This story was updated at 9:54 am ET on March 16, 2020.

What a difference a week makes. On March 7, the Centers for Disease Control and Prevention (CDC) had flagged only a handful of countries as a “heightened risk assessment” for travel. Today, the revised risk assessment map sweeps across the entire world.

On March 7, only China, Iran, South Korea and Italy were flagged at Risk Assessment Level 3, meaning the CDC recommends that travelers avoid all nonessential travel. Japan was at Risk Assessment Level 2, meaning the CDC recommends that older adults or those who have chronic medical conditions should consider postponing travel.

Today, the map looks very different. China, Iran, South Korea and all of Europe, including the United Kingdom and Ireland, is now at Level 3. The rest of the world, including the United States and the rest of North America, is now at Level 2, which indicates sustained community spread where travelers should practice enhanced precautions. Specifically, older adults and those with chronic medical conditions should consider postponing travel and all travelers should practice a set of recommendations both during and after traveling.

This is extremely unusual. The CDC does not generally issue advisories or restrictions for travel within the United States. But these are unusual times: COVID-19 cases have now been reported in many states, and certain pockets are experiencing community spread of the disease. “Crowded travel settings, like airports, may increase your risk of exposure to COVID-19, if there are other travelers with COVID-19,” per the CDC website.

What it Means To Be at Level 2

At this level, the CDC’s coronavirus.org website recommends practicing social distancing, washing hands with soap and water and using sanitizer with at least 60% alcohol and avoiding sick people.

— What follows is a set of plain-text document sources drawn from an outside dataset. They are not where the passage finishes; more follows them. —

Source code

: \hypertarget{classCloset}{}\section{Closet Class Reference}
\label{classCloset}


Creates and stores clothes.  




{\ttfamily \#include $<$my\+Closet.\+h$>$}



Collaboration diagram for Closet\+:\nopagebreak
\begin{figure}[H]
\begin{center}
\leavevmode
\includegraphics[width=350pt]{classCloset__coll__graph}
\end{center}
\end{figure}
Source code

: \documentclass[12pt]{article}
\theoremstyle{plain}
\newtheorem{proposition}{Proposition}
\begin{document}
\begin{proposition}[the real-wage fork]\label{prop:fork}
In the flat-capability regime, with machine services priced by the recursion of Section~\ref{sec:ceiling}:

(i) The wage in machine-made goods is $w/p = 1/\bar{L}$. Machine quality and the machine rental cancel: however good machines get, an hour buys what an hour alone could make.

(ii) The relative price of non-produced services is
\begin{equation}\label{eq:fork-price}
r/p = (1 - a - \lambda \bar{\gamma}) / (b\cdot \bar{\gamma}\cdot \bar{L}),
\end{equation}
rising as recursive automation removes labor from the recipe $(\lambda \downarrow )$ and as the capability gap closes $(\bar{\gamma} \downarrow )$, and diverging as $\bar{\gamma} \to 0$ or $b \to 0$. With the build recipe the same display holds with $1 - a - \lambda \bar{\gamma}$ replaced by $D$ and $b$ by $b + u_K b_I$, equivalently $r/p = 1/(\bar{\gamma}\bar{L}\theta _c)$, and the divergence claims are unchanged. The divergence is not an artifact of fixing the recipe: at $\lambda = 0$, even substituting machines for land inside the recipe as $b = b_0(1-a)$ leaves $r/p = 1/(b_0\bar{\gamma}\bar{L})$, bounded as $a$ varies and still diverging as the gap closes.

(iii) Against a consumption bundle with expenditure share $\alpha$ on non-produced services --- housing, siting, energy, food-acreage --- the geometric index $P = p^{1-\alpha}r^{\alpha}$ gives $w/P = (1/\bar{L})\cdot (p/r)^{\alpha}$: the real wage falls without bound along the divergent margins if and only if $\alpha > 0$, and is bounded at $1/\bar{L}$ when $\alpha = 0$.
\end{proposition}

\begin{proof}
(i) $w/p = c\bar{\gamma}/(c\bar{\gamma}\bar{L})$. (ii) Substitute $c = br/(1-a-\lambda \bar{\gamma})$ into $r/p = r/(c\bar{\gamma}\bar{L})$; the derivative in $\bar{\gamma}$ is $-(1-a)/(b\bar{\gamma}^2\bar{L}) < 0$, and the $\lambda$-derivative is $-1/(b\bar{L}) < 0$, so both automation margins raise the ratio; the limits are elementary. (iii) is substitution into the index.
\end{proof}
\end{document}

Level 2 also means that all travelers should monitor their health and limit interactions with others for a period of 14 days after returning from travel within the U.S.

The CDC recommendations include: “If you travel, take the following steps:

  • Avoid contact with sick people.
  • Avoid touching your eyes, nose, or mouth with unwashed hands.
  • Wash your hands often with soap and water for at least 20 seconds. If soap and water are not readily available, use an alcohol-based hand sanitizer that contains at least 60% alcohol.
  • It is especially important to clean hands after going to the bathroom; before eating; and after coughing, sneezing or blowing your nose.
  • Avoid traveling if you are sick.

If you have traveled to any destination during the past 14 days:

  • Monitor your health and practice social distancing. Social distancing means staying out of crowded places, avoiding group gatherings, and maintaining distance (approximately 6 feet or 2 meters) from others when possible.
  • If you get sick with fever (100.4°F/38°C or higher), cough, or have trouble breathing:
  • Seek medical advice. Call ahead before going to a doctor’s office or emergency room.
  • Tell your doctor about your recent travel and your symptoms.
  • Avoid contact with others.
  • Do not travel while sick.
  • Cover your mouth and nose with a tissue when coughing or sneezing.
  • Wash your hands often with soap and water for at least 20 seconds. If soap and water are not readily available, use an alcohol-based hand sanitizer that contains at least 60% alcohol. Soap and water should be used if hands are visibly dirty.”

If you’re still considering an upcoming trip, the CDC keeps a checklist of things to consider before traveling.